Jace flinched and glanced away. The meaning of what she said took its time working its way through the walls of his mind. She had kept his secret close, but it was causing her pain. Of course it was. She was not meant to brood on secrets and conceal them with lies. His revelation dug into her like a splinter, and he was the one who had imposed it on her. His attempt to bare himself to her had only been another cruelty.

“I’m so sorry,” he said.

“That’s why you have to help me,” she said.

When she said no more, he glanced back at her. Her face pleaded.

He realized what she wanted. “Absolutely not,” he said.

“You have to erase it from me, Jace. You don’t know what it’s like, keeping this from them. I can’t let them know it, and I don’t want to know it.”

“I’m not touching your memories.”

“You must. I can’t live this way. It’s too big to do nothing about. But I can’t do anything about it. It’s just there, in my mind.”

“But it’s the truth,” he said, the pleading tone creeping into his own voice. It was the truth, but it was more than that. It was his attempt to reach out to her. It was his gift to her that she had come to return, and in doing so she was showing him how unwelcome a gesture it had been.

“You have to put me back,” she said. “Back to where I didn’t know. As long as I know, I’ll never be able to be open with them. I’ll never be able to be Selesnya.”

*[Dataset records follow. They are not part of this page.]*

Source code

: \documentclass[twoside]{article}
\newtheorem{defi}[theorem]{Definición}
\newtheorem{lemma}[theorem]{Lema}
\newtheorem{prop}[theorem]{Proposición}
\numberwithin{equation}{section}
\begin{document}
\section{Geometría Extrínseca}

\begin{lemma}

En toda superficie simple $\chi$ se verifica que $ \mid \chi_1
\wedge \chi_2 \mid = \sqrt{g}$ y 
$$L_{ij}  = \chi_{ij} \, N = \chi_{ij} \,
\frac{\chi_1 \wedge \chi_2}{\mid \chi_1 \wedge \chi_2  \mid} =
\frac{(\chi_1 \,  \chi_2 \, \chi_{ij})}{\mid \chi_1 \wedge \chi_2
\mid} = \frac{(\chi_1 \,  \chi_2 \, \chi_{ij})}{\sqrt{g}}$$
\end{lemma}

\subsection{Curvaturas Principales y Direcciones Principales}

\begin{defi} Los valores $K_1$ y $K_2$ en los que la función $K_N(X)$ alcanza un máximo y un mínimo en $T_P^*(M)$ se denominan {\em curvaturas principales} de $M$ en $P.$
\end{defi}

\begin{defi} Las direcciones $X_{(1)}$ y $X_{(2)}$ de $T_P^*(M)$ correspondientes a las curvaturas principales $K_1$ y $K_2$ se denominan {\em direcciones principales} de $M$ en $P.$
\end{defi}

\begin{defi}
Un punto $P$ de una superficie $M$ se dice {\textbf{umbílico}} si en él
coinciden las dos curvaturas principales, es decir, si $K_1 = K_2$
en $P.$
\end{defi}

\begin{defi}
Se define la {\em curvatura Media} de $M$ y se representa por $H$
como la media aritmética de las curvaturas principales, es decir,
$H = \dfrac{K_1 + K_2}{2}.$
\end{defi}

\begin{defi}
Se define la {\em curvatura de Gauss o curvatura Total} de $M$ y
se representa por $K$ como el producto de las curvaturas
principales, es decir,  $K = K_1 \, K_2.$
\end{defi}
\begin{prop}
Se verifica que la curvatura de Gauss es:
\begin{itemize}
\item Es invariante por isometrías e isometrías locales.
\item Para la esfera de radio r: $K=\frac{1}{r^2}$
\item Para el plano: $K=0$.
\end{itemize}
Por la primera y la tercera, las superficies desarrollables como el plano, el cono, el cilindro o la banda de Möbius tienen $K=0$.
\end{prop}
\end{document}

Jace grabbed the hair on the back of his head, shielding his face with his elbows. He took a series of deliberate breaths, clenching his teeth against the urge to shout. He saw why she wanted this. He saw the good sense of preventing the spread of Multiverse knowledge among the planebound denizens of Ravnica, and he saw how the knowledge would eat away at her connection to her guild. But the thought of tearing into Emmara’s mind, excising the words he had told her—even if he only took a few minutes away from her, it would be a kind of goodbye. It would kill something that, right now, was a little bit alive.

“Please, Jace,” she said.

He nodded heavily. The spell wasn’t even that difficult to muster. He had such proficiency with it, like a rehearsed piece of music. He was present in her mind in the span of a few breaths, searching through flickering memories of Trostani and Exava and Calomir, brushing through her thoughts of him in his patterned blue cloak. Finally he narrowed the spell to focus on a moment in a storm when he showed her the truth of the man he really was.

He hovered there, with that memory cradled in his consciousness like a sip of water cupped in his hands.

She looked at him as he held the mind magic there, and her face was serene. “This is in case you need me,” she said, and she pressed a small wooden artifact into his hand. It was an intricate woodcarving in the shape of a leaf.

“Thank you,” he said.

“You’re welcome,” she said. “You’re welcome here.”

He tightened his grasp, and the memory disintegrated. She embraced him as the spell ended, the polite end of a visit. She walked to the top of the stairs. He watched her descend out of sight, and then he turned to the window and looked out at the towers of Ravnica.